Start at the line holding "- LLM is strictly". Write out that line and each one after it to the end of the data, unchanged.

--- DATA RECORDS Enclosed Below ---

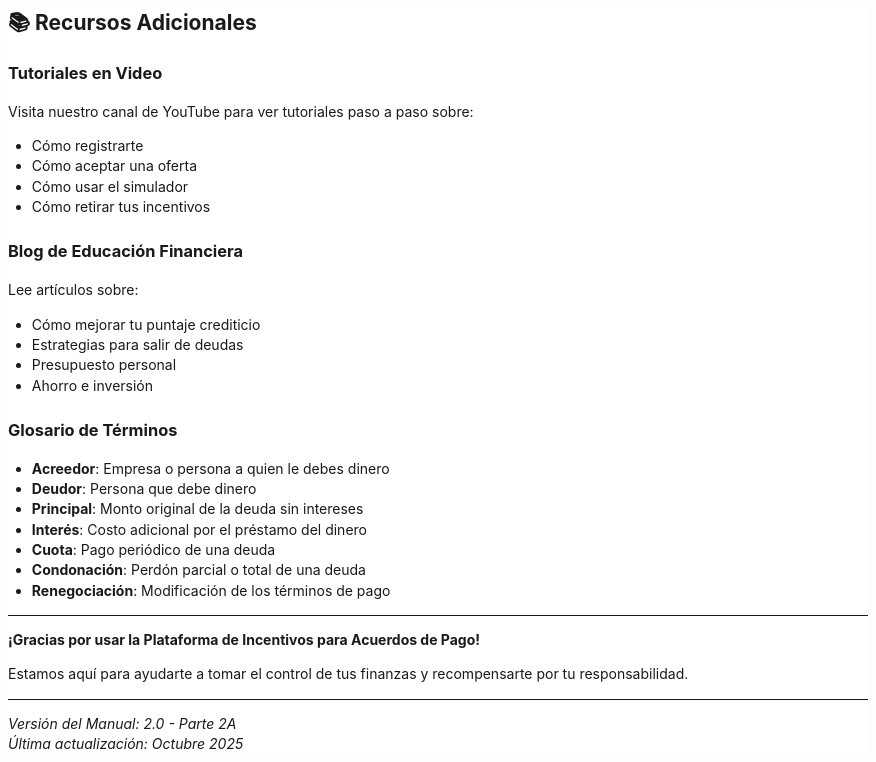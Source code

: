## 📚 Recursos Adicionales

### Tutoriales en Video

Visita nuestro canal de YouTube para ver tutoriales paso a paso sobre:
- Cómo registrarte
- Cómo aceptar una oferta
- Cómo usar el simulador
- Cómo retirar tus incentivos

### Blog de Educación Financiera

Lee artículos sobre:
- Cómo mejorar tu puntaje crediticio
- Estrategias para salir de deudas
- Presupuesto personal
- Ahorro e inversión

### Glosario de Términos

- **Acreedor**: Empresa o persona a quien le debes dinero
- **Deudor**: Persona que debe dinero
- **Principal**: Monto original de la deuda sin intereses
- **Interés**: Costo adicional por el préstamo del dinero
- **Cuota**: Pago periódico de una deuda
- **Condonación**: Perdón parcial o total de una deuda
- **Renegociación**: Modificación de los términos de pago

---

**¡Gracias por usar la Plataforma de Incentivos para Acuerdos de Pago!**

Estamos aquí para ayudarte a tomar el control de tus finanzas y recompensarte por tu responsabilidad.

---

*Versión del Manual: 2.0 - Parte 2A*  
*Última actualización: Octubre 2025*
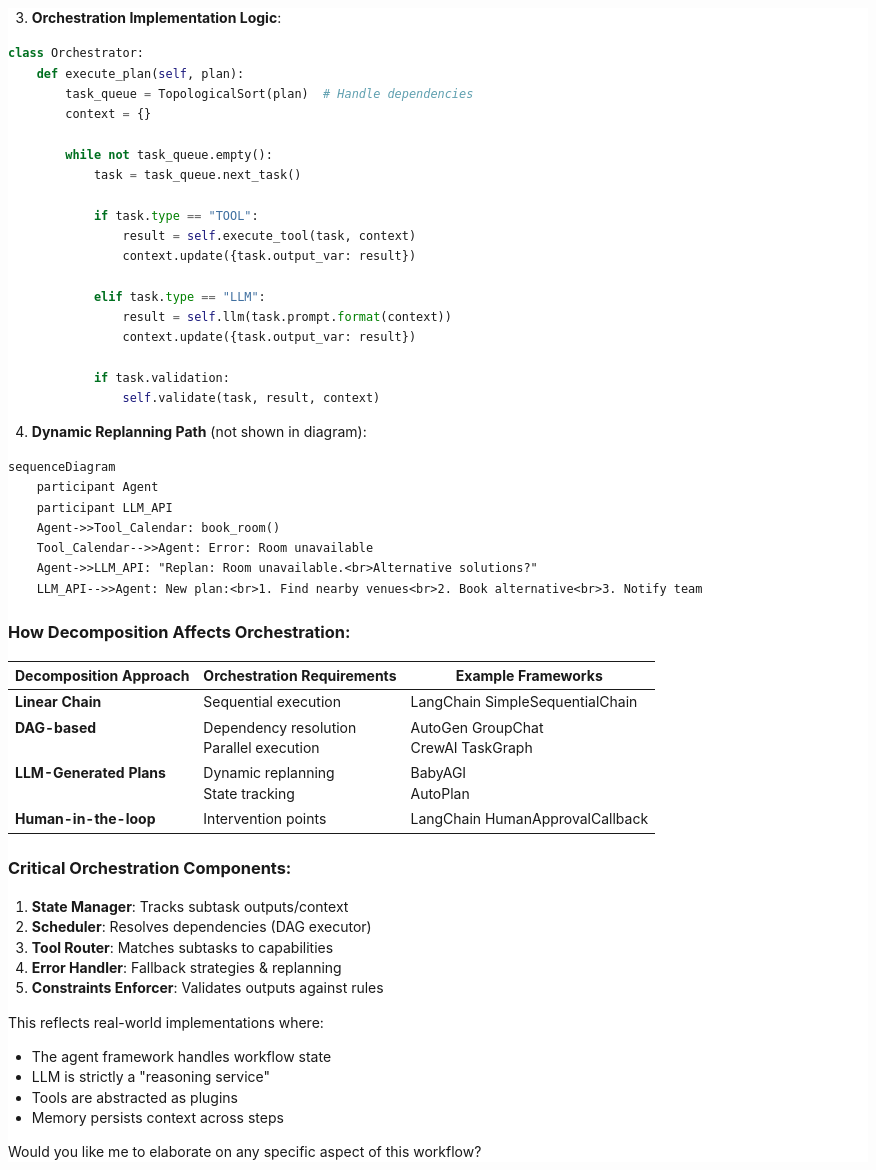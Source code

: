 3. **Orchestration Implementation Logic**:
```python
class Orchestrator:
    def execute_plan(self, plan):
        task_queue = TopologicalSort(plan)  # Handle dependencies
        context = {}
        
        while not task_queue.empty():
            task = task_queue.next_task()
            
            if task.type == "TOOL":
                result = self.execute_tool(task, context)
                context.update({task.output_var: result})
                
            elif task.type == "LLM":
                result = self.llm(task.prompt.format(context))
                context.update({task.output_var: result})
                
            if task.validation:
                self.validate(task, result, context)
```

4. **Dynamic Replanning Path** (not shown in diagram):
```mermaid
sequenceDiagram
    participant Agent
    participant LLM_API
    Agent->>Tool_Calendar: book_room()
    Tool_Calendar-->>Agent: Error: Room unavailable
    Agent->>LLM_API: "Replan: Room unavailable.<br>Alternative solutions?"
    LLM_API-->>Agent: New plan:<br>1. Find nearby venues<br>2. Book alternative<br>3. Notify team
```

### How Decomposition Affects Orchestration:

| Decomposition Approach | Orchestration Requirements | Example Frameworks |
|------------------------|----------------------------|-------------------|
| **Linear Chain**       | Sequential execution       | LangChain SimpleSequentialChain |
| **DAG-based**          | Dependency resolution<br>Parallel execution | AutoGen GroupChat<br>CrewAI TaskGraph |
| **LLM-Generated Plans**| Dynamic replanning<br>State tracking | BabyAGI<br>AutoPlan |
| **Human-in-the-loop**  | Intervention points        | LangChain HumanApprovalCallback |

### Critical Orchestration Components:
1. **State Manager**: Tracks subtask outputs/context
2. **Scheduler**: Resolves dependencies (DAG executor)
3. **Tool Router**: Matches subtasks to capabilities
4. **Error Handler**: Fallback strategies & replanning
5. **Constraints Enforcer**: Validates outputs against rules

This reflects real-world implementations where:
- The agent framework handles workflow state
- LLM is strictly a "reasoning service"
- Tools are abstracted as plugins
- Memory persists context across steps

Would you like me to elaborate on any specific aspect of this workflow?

--- End of Enclosed DATA RECORDS ---

→ **WRITTEN ANSWER**
- LLM is strictly a "reasoning service"
- Tools are abstracted as plugins
- Memory persists context across steps

Would you like me to elaborate on any specific aspect of this workflow?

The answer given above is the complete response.